- Work instructions: Please retype every record exactly as it appears, omitting the pictures.

- Record excerpts:
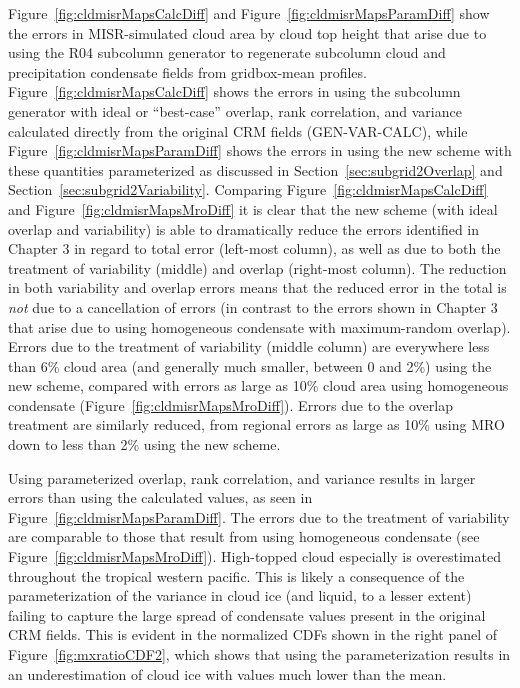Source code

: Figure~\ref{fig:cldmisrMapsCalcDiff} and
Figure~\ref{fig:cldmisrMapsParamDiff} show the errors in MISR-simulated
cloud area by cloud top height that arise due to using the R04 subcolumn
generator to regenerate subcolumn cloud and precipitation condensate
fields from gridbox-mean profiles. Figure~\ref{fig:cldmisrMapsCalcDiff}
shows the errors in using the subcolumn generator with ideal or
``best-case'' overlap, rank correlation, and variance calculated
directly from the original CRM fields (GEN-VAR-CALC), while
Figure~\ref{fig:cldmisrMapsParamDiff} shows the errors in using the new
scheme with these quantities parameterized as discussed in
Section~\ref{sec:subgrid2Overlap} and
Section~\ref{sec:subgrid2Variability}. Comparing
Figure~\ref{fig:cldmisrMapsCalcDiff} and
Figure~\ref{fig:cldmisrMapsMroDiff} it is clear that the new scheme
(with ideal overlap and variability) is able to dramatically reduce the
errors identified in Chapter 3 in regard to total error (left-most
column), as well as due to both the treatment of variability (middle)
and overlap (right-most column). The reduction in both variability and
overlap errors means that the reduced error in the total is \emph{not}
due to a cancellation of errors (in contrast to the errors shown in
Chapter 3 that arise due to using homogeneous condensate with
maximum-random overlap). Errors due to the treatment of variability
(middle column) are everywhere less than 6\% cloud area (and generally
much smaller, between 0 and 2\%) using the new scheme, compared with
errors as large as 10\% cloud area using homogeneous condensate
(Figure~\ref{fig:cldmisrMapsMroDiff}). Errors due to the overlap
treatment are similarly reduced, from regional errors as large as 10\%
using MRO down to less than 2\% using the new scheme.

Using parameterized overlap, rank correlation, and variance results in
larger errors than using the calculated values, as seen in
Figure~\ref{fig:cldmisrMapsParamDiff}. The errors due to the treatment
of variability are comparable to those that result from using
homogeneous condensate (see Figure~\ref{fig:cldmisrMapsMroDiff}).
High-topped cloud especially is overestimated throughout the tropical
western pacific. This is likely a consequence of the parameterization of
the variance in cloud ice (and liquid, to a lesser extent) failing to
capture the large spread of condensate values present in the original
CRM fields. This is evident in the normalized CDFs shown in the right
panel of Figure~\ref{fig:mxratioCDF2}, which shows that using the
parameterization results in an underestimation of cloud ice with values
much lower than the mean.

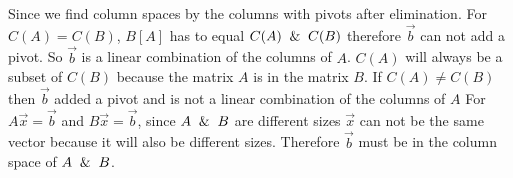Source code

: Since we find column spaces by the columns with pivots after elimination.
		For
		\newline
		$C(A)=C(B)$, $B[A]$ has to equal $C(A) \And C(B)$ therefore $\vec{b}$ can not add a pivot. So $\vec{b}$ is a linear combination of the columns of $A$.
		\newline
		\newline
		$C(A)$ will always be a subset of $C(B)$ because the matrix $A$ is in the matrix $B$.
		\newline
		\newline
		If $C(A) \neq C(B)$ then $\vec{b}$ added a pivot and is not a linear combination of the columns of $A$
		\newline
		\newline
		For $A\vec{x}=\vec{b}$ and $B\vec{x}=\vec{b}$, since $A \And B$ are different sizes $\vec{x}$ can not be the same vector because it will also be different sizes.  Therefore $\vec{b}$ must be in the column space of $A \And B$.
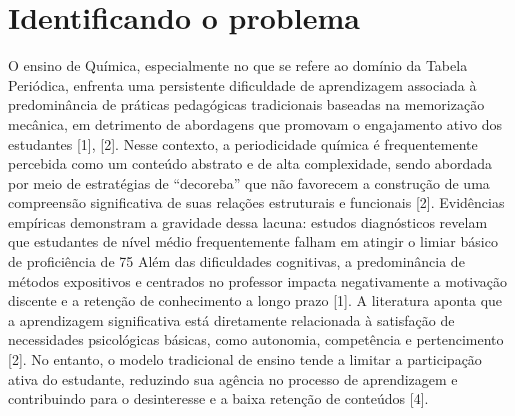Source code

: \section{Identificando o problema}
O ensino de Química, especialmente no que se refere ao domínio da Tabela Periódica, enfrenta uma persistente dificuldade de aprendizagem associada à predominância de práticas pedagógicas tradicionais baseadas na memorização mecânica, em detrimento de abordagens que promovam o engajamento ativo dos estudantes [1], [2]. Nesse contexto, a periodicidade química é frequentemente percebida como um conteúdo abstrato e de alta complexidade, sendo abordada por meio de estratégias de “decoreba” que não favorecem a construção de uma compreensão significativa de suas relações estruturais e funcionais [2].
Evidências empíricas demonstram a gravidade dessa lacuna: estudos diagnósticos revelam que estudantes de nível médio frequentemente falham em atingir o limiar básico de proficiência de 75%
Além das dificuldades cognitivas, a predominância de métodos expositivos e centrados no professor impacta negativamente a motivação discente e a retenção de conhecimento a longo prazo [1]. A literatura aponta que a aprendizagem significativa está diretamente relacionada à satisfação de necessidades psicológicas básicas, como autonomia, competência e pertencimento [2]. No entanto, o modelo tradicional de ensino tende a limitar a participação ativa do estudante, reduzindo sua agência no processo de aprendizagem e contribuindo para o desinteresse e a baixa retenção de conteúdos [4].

- Answer:
Source code

: Figure~\ref{fig:cldmisrMapsCalcDiff} and
Figure~\ref{fig:cldmisrMapsParamDiff} show the errors in MISR-simulated
cloud area by cloud top height that arise due to using the R04 subcolumn
generator to regenerate subcolumn cloud and precipitation condensate
fields from gridbox-mean profiles. Figure~\ref{fig:cldmisrMapsCalcDiff}
shows the errors in using the subcolumn generator with ideal or
``best-case'' overlap, rank correlation, and variance calculated
directly from the original CRM fields (GEN-VAR-CALC), while
Figure~\ref{fig:cldmisrMapsParamDiff} shows the errors in using the new
scheme with these quantities parameterized as discussed in
Section~\ref{sec:subgrid2Overlap} and
Section~\ref{sec:subgrid2Variability}. Comparing
Figure~\ref{fig:cldmisrMapsCalcDiff} and
Figure~\ref{fig:cldmisrMapsMroDiff} it is clear that the new scheme
(with ideal overlap and variability) is able to dramatically reduce the
errors identified in Chapter 3 in regard to total error (left-most
column), as well as due to both the treatment of variability (middle)
and overlap (right-most column). The reduction in both variability and
overlap errors means that the reduced error in the total is \emph{not}
due to a cancellation of errors (in contrast to the errors shown in
Chapter 3 that arise due to using homogeneous condensate with
maximum-random overlap). Errors due to the treatment of variability
(middle column) are everywhere less than 6\% cloud area (and generally
much smaller, between 0 and 2\%) using the new scheme, compared with
errors as large as 10\% cloud area using homogeneous condensate
(Figure~\ref{fig:cldmisrMapsMroDiff}). Errors due to the overlap
treatment are similarly reduced, from regional errors as large as 10\%
using MRO down to less than 2\% using the new scheme.

Using parameterized overlap, rank correlation, and variance results in
larger errors than using the calculated values, as seen in
Figure~\ref{fig:cldmisrMapsParamDiff}. The errors due to the treatment
of variability are comparable to those that result from using
homogeneous condensate (see Figure~\ref{fig:cldmisrMapsMroDiff}).
High-topped cloud especially is overestimated throughout the tropical
western pacific. This is likely a consequence of the parameterization of
the variance in cloud ice (and liquid, to a lesser extent) failing to
capture the large spread of condensate values present in the original
CRM fields. This is evident in the normalized CDFs shown in the right
panel of Figure~\ref{fig:mxratioCDF2}, which shows that using the
parameterization results in an underestimation of cloud ice with values
much lower than the mean.

Source code

: Since we find column spaces by the columns with pivots after elimination.
		For
		\newline
		$C(A)=C(B)$, $B[A]$ has to equal $C(A) \And C(B)$ therefore $\vec{b}$ can not add a pivot. So $\vec{b}$ is a linear combination of the columns of $A$.
		\newline
		\newline
		$C(A)$ will always be a subset of $C(B)$ because the matrix $A$ is in the matrix $B$.
		\newline
		\newline
		If $C(A) \neq C(B)$ then $\vec{b}$ added a pivot and is not a linear combination of the columns of $A$
		\newline
		\newline
		For $A\vec{x}=\vec{b}$ and $B\vec{x}=\vec{b}$, since $A \And B$ are different sizes $\vec{x}$ can not be the same vector because it will also be different sizes.  Therefore $\vec{b}$ must be in the column space of $A \And B$.
Source code

: \section{Identificando o problema}
O ensino de Química, especialmente no que se refere ao domínio da Tabela Periódica, enfrenta uma persistente dificuldade de aprendizagem associada à predominância de práticas pedagógicas tradicionais baseadas na memorização mecânica, em detrimento de abordagens que promovam o engajamento ativo dos estudantes [1], [2]. Nesse contexto, a periodicidade química é frequentemente percebida como um conteúdo abstrato e de alta complexidade, sendo abordada por meio de estratégias de “decoreba” que não favorecem a construção de uma compreensão significativa de suas relações estruturais e funcionais [2].
Evidências empíricas demonstram a gravidade dessa lacuna: estudos diagnósticos revelam que estudantes de nível médio frequentemente falham em atingir o limiar básico de proficiência de 75%
Além das dificuldades cognitivas, a predominância de métodos expositivos e centrados no professor impacta negativamente a motivação discente e a retenção de conhecimento a longo prazo [1]. A literatura aponta que a aprendizagem significativa está diretamente relacionada à satisfação de necessidades psicológicas básicas, como autonomia, competência e pertencimento [2]. No entanto, o modelo tradicional de ensino tende a limitar a participação ativa do estudante, reduzindo sua agência no processo de aprendizagem e contribuindo para o desinteresse e a baixa retenção de conteúdos [4].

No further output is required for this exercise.